为什么处理完指向字符串的指针后为空输出？

Question

I have written the code that converts a string, entered by the user to lowercase, in two ways.

//method 1:
void xstrlwr(char*p)
{
    while(*p!='\0')
    {
        if(*p>=65&&*p<=90)
        {
            *p=*p+32;
        }
        p++;
    }
    printf("%s",p);
}

and

//method 2:
void xstrlwr(char*p)
{
    int l,i;
    l=strlen(p);
    for(i=0;i<=l;i++)
    {
        if(p[i]>=65&&p[i]<=90)
        {
            p[i]=p[i]+32;
        }
    }
    printf("\n%s",p);
}

here is the expected output

Input : WElcome TO sTack OverFLow
Expected output: welcome to stack overflow

the code 1 is not running correctly (printing the string has empty output),
whereas the code 2 is running perfectly (it outputs the lowercase string).
So my question is why the first one has empty output although both codes are logically identical, just having different notations?

Answer 1

Your printf in the first snippet is not printing anything since the pointer points to the NUL terminator. (Note the use of p++ in that snippet.)

In the second snippet you don't change the parameter passed to the function, so p still points to the start of the string.

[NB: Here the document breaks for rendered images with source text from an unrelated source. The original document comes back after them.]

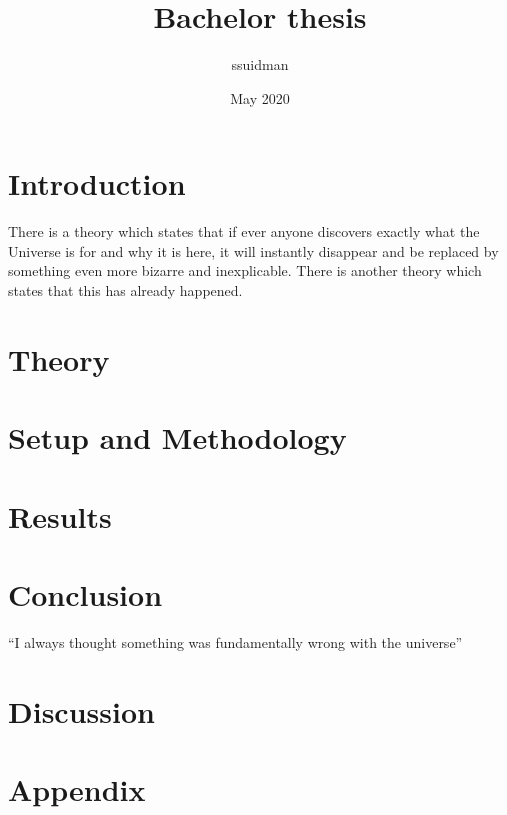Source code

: \documentclass{article}
\title{Bachelor thesis}
\author{ssuidman }
\date{May 2020}
\begin{document}
\maketitle

\section{Introduction}
There is a theory which states that if ever anyone discovers exactly what the Universe is for and why it is here, it will instantly disappear and be replaced by something even more bizarre and inexplicable.
There is another theory which states that this has already happened.

\section{Theory}

\section{Setup and Methodology}

\section{Results}

\section{Conclusion}
``I always thought something was fundamentally wrong with the universe'' \citep{adams1995hitchhiker}

\section{Discussion}

\section{Appendix}




\end{document}
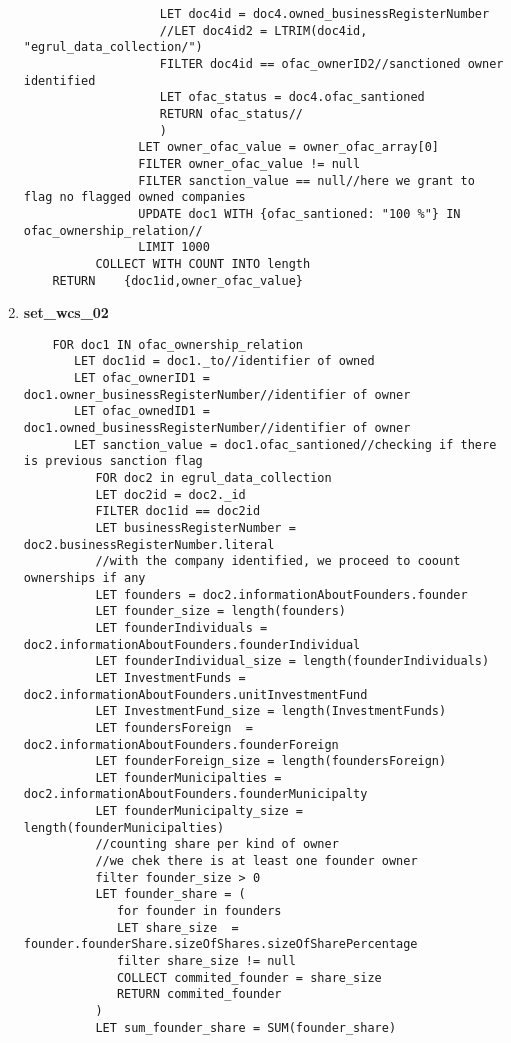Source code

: \begin{enumerate}
\begin{verbatim}
	               LET doc4id = doc4.owned_businessRegisterNumber
	               //LET doc4id2 = LTRIM(doc4id, "egrul_data_collection/") 
	               FILTER doc4id == ofac_ownerID2//sanctioned owner identified
	               LET ofac_status = doc4.ofac_santioned
	               RETURN ofac_status//
	               )
	            LET owner_ofac_value = owner_ofac_array[0]
	            FILTER owner_ofac_value != null 
	            FILTER sanction_value == null//here we grant to flag no flagged owned companies
	            UPDATE doc1 WITH {ofac_santioned: "100 %"} IN ofac_ownership_relation//
	            LIMIT 1000
	      COLLECT WITH COUNT INTO length
	RETURN    {doc1id,owner_ofac_value}
	\end{verbatim}
	
		\item \textbf{set\_wcs\_02}\label{query12}
	\begin{verbatim}
	FOR doc1 IN ofac_ownership_relation
	   LET doc1id = doc1._to//identifier of owned
	   LET ofac_ownerID1 = doc1.owner_businessRegisterNumber//identifier of owner
	   LET ofac_ownedID1 = doc1.owned_businessRegisterNumber//identifier of owner
	   LET sanction_value = doc1.ofac_santioned//checking if there is previous sanction flag
	      FOR doc2 in egrul_data_collection
	      LET doc2id = doc2._id
	      FILTER doc1id == doc2id
	      LET businessRegisterNumber = doc2.businessRegisterNumber.literal
	      //with the company identified, we proceed to coount ownerships if any
	      LET founders = doc2.informationAboutFounders.founder
	      LET founder_size = length(founders)
	      LET founderIndividuals = doc2.informationAboutFounders.founderIndividual
	      LET founderIndividual_size = length(founderIndividuals)
	      LET InvestmentFunds = doc2.informationAboutFounders.unitInvestmentFund
	      LET InvestmentFund_size = length(InvestmentFunds)
	      LET foundersForeign  = doc2.informationAboutFounders.founderForeign
	      LET founderForeign_size = length(foundersForeign)
	      LET founderMunicipalties = doc2.informationAboutFounders.founderMunicipalty
	      LET founderMunicipalty_size = length(founderMunicipalties)
	      //counting share per kind of owner
	      //we chek there is at least one founder owner 
	      filter founder_size > 0
	      LET founder_share = (
	         for founder in founders
	         LET share_size  = founder.founderShare.sizeOfShares.sizeOfSharePercentage
	         filter share_size != null
	         COLLECT commited_founder = share_size
	         RETURN commited_founder
	      )
	      LET sum_founder_share = SUM(founder_share)

\end{verbatim}
\end{enumerate}
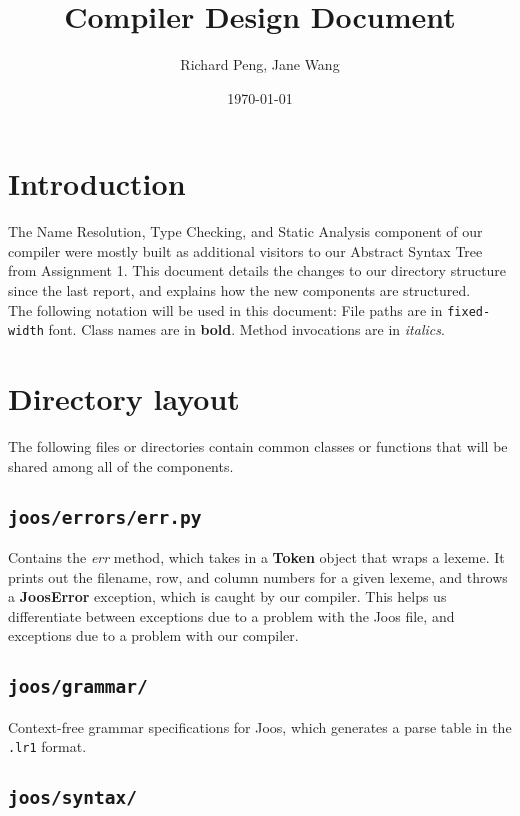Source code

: \documentclass[12pt, a4paper]{article}
\title{Compiler Design Document}
\date{\today}
\author{Richard Peng, Jane Wang}
\newcommand{\class}{\textbf}
\newcommand{\fpath}{\verb}
\newcommand{\method}{\textit}
\begin{document}
\maketitle

\section{Introduction}

The Name Resolution, Type Checking, and Static Analysis component of our compiler were mostly built as additional visitors to our Abstract Syntax Tree from Assignment 1. This document details the changes to our directory structure since the last report, and explains how the new components are structured. \\

The following notation will be used in this document: File paths are in \fpath|fixed-width| font. Class names are in \class{bold}. Method invocations are in \textit{italics}.

\section{Directory layout}

The following files or directories contain common classes or functions that will be shared among all of the components.

\subsection{\texttt{joos/errors/err.py}}

Contains the \method{err} method, which takes in a \class{Token} object that wraps a lexeme. It prints out the filename, row, and column numbers for a given lexeme, and throws a \class{JoosError} exception, which is caught by our compiler. This helps us differentiate between exceptions due to a problem with the Joos file, and exceptions due to a problem with our compiler.

\subsection{\texttt{joos/grammar/}}

Context-free grammar specifications for Joos, which generates a parse table in the \verb|.lr1| format.

\subsection{\texttt{joos/syntax/}}
\end{document}
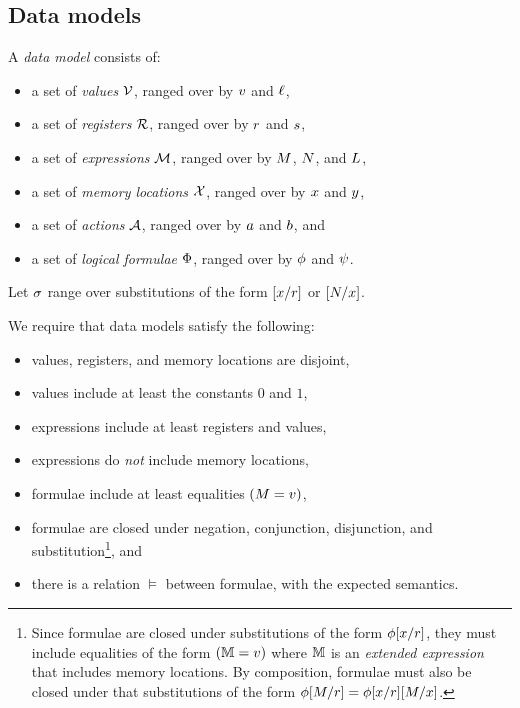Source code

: \subsection{Data models}
\label{sec:data:models}
A \emph{data model} consists of:
\begin{itemize}
\item a set of \emph{values} $\mathcal{V}$, ranged over by
  $v$ and $\ell$,
\item a set of \emph{registers} $\mathcal{R}$, ranged over by
  $r$ and $s$,
\item a set of \emph{expressions} $\mathcal{M}$, ranged over by
  $M$, $N$, and $L$, %
\item a set of \emph{memory locations} $\mathcal{X}$, ranged over by $x$ and
  $y$, 
\item a set of \emph{actions} $\mathcal{A}$, ranged over by $a$ and $b$, and
\item a set of \emph{logical formulae} $\Phi$, ranged over by
  $\phi$ and $\psi$.
\end{itemize}

Let $\sigma$ range over substitutions of the form
$[x/r]$ or $[N/x]$.

We require that data models satisfy the following:
\begin{itemize}
\item values, registers, and memory locations are disjoint,
\item values include at least the constants $0$ and $1$,
\item expressions include at least registers and values,
\item expressions do \emph{not} include memory locations, %
\item formulae include at least %
  equalities %
  $(M=v)$, %
\item formulae are closed under negation, conjunction, disjunction, and
  substitution\footnote{Since formulae are closed under substitutions of the
    form $\phi[x/r]$, they must include equalities of the form
    $(\mathbb{M}=v)$ where $\mathbb{M}$ is an \emph{extended expression} that
    includes memory locations.  By composition, formulae must also be closed
    under that substitutions of the form
    $\phi[M/r]=\phi[x/r][M/x]$.}, and
\item there is a relation $\vDash$ between formulae, with the expected semantics.
\end{itemize}

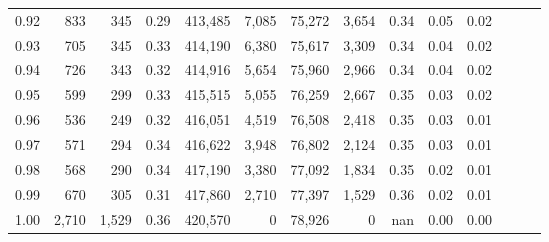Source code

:\begin{tabular}{rrrrrrrrrrrrrr}
0.92 &    833 &    345 &  0.29 &  413,485 &    7,085 &  75,272 &   3,654 &  0.34 &  0.05 &      0.02 \\
0.93 &    705 &    345 &  0.33 &  414,190 &    6,380 &  75,617 &   3,309 &  0.34 &  0.04 &      0.02 \\
0.94 &    726 &    343 &  0.32 &  414,916 &    5,654 &  75,960 &   2,966 &  0.34 &  0.04 &      0.02 \\
0.95 &    599 &    299 &  0.33 &  415,515 &    5,055 &  76,259 &   2,667 &  0.35 &  0.03 &      0.02 \\
0.96 &    536 &    249 &  0.32 &  416,051 &    4,519 &  76,508 &   2,418 &  0.35 &  0.03 &      0.01 \\
0.97 &    571 &    294 &  0.34 &  416,622 &    3,948 &  76,802 &   2,124 &  0.35 &  0.03 &      0.01 \\
0.98 &    568 &    290 &  0.34 &  417,190 &    3,380 &  77,092 &   1,834 &  0.35 &  0.02 &      0.01 \\
0.99 &    670 &    305 &  0.31 &  417,860 &    2,710 &  77,397 &   1,529 &  0.36 &  0.02 &      0.01 \\
1.00 &  2,710 &  1,529 &  0.36 &  420,570 &        0 &  78,926 &       0 &   nan &  0.00 &      0.00 \\
\bottomrule
\end{tabular}
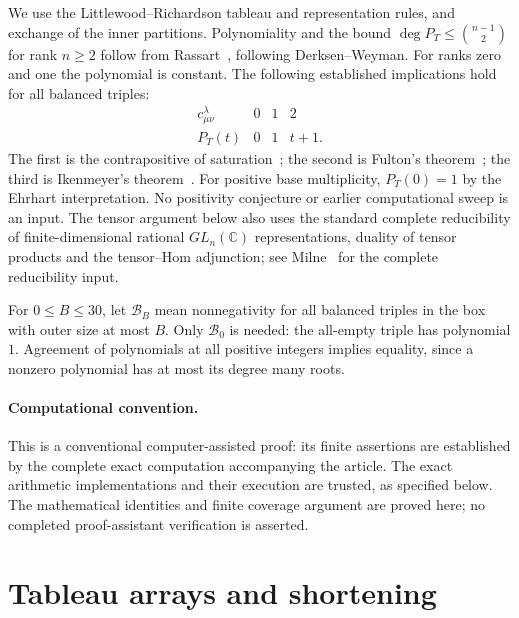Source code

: \documentclass[11pt]{article}
\begin{document}
We use the Littlewood--Richardson tableau and representation rules, and
exchange of the inner partitions. Polynomiality and the bound
$\deg P_T\le \binom{n-1}{2}$ for rank $n\ge2$ follow from
Rassart~\cite[Corollary 4.2]{Rassart}, following Derksen--Weyman.
For ranks zero and one the polynomial is constant.
The following established implications hold for all balanced triples:
\[
\begin{array}{c|ccc}
c^\lambda_{\mu\nu}&0&1&2\\ \hline
P_T(t)&0&1&t+1.
\end{array}
\]
The first is the contrapositive of saturation~\cite{KT}; the second is
Fulton's theorem~\cite[Section 6.1]{KTW}; the third is
Ikenmeyer's theorem~\cite[Theorem 1.1]{Ikenmeyer}.
For positive base multiplicity, $P_T(0)=1$ by the Ehrhart interpretation.
No positivity conjecture or earlier computational sweep is an input.
The tensor argument below also uses the standard complete reducibility
of finite-dimensional rational $GL_n(\mathbb C)$ representations,
duality of tensor products and the tensor--Hom adjunction; see
Milne~\cite[17.14 and 20.35]{Milne} for the complete reducibility input.

For $0\le B\le30$, let $\mathcal B_B$ mean nonnegativity for
all balanced triples in the box with outer size at most $B$.
Only $\mathcal B_0$ is needed: the all-empty triple has polynomial $1$.
Agreement of polynomials at all positive integers implies equality,
since a nonzero polynomial has at most its degree many roots.

\paragraph{Computational convention.}
This is a conventional computer-assisted proof: its finite assertions are
established by the complete exact computation accompanying the article.
The exact arithmetic implementations and their execution are trusted,
as specified below. The mathematical identities and finite coverage
argument are proved here; no completed proof-assistant verification is asserted.

\section{Tableau arrays and shortening}
\end{document}
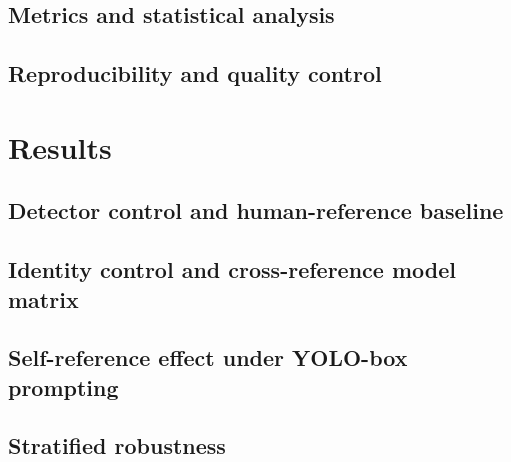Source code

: \documentclass{elektr}
\begin{document}
\subsection*{Metrics and statistical analysis}

\subsection*{Reproducibility and quality control}

\section*{Results} \label{sec:results}

\subsection*{Detector control and human-reference baseline}

\subsection*{Identity control and cross-reference model matrix}

\subsection*{Self-reference effect under YOLO-box prompting}

\subsection*{Stratified robustness}
\end{document}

The "guts" of both functions are identical although I prefer the first one. The moral of the story here is to print the results at the function calling site, not in the function itself.

Finally note that either algorithm only works for platforms using ASCII (or a close cousin) for character encoding. For this reason, the C standard library provides tolower to do this job.

Answer 2

both codes are logically same just having different notations?

That is not true. In method2 the pointer p never changed. At the end of the loop it still points to the start of the string. And in method1 after the end of the loop, p points to \\0 , the null terminator of the input string (because of p++ ). You can create a copy of p to fix it.

void xstrlwr(char*p)
{
    char *q = p;                // A copy
    while(*p!='\0')
    {
        if(*p>=65&&*p<=90)
        {
            *p=*p+32;
        }
        p++;
    }
    printf("%s",q);           // q not p
}

Answer 3

Maybe this is just an exercise in playing with ASCII, but if not you should really be using tolower() instead of bit-banging. It's more portable.

EDIT: This would have been better as a comment, since it's more of an aside/observation than an answer to the question.